Mayor Street inspected the troops at the 12th Police District roll call for the cameras yesterday afternoon and announced a plan to flood the streets of violence-plagued Southwest Philadelphia with officers and social services.
What Street did not mention, until asked by a reporter, was the recent rash of violence inside city schools.

"We are going to be very aggressive. . . . When you make things better in the community, you have an impact on children and violence," he said in response.

Before yesterday, Street had made few, if any, public comments about school mayhem since a pair of students broke a teacher's neck at Germantown High School nearly three weeks ago.

This week, students assaulted at least four teachers in district schools, and there were seven attacks at West Philadelphia High alone over the last 10 school days. The issue has dominated nightly newscasts and appeared on newspaper front pages.

The mayor's relative silence on the issue of battered teachers stands in stark contrast to the badgering he gave schools chief Paul Vallas late last year over the district's $73.3 million budget deficit.

Then, Street spent nearly 14 hours over four days sitting in the front row during public hearings on the fiscal problems, interjecting his criticisms. He also testified before City Council on the issue.

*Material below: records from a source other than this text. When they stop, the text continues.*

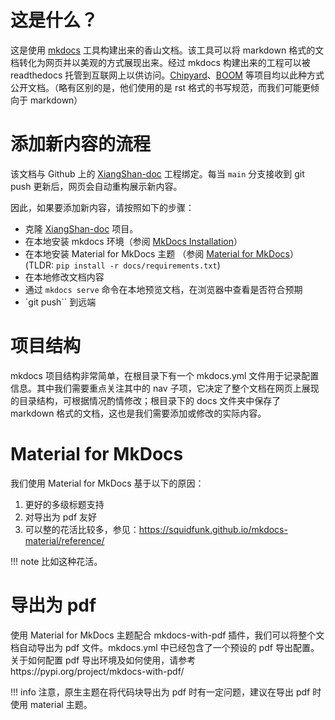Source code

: # 这是什么？

这是使用 [mkdocs](https://www.mkdocs.org/) 工具构建出来的香山文档。该工具可以将 markdown 格式的文档转化为网页并以美观的方式展现出来。经过 mkdocs 构建出来的工程可以被 readthedocs 托管到互联网上以供访问。[Chipyard](https://chipyard.readthedocs.io/en/stable/index.html)、[BOOM](https://docs.boom-core.org/) 等项目均以此种方式公开文档。（略有区别的是，他们使用的是 rst 格式的书写规范，而我们可能更倾向于 markdown）

# 添加新内容的流程

该文档与 Github 上的 [XiangShan-doc](https://github.com/OpenXiangShan/XiangShan-doc) 工程绑定。每当 `main` 分支接收到 git push 更新后，网页会自动重构展示新内容。

因此，如果要添加新内容，请按照如下的步骤：

- 克隆 [XiangShan-doc](https://github.com/OpenXiangShan/XiangShan-doc) 项目。
- 在本地安装 mkdocs 环境（参阅 [MkDocs Installation](https://www.mkdocs.org/user-guide/installation/)）
- 在本地安装 Material for MkDocs 主题 （参阅 [Material for MkDocs](https://squidfunk.github.io/mkdocs-material/getting-started/)）(TLDR: `pip install -r docs/requirements.txt`)
- 在本地修改文档内容
- 通过 `mkdocs serve` 命令在本地预览文档，在浏览器中查看是否符合预期
- `git push`` 到远端

# 项目结构

mkdocs 项目结构非常简单，在根目录下有一个 mkdocs.yml 文件用于记录配置信息。其中我们需要重点关注其中的 nav 子项，它决定了整个文档在网页上展现的目录结构，可根据情况酌情修改；根目录下的 docs 文件夹中保存了 markdown 格式的文档，这也是我们需要添加或修改的实际内容。

# Material for MkDocs

我们使用 Material for MkDocs 基于以下的原因：

1. 更好的多级标题支持
1. 对导出为 pdf 友好
1. 可以整的花活比较多，参见：https://squidfunk.github.io/mkdocs-material/reference/

!!! note
    比如这种花活。

# 导出为 pdf

使用 Material for MkDocs 主题配合 mkdocs-with-pdf 插件，我们可以将整个文档自动导出为 pdf 文件。mkdocs.yml 中已经包含了一个预设的 pdf 导出配置。关于如何配置 pdf 导出环境及如何使用，请参考https://pypi.org/project/mkdocs-with-pdf/

!!! info
    注意，原生主题在将代码块导出为 pdf 时有一定问题，建议在导出 pdf 时使用 material 主题。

In some ways, aides say, the disparity arises from Street's leadership style: He's no Rudolph Giuliani-style tub-thumper, preferring to tinker with the machinery of government rather than exhort the public - and grab headlines - through the mass media.

The Street administration has launched a $3 million program to hire more truancy officers and also is establishing 12 curfew centers that will give youths safe havens from the streets. Education Secretary Jacqueline Barnett also participated in a March 6 meeting with Vallas and Police Commissioner Sylvester M. Johnson that spelled out a tough new security policy for schools.

"The mayor takes a systems approach," Barnett said. "For him it's how do you get at the root of the chronic social issues we have. He's absolutely passionate about it."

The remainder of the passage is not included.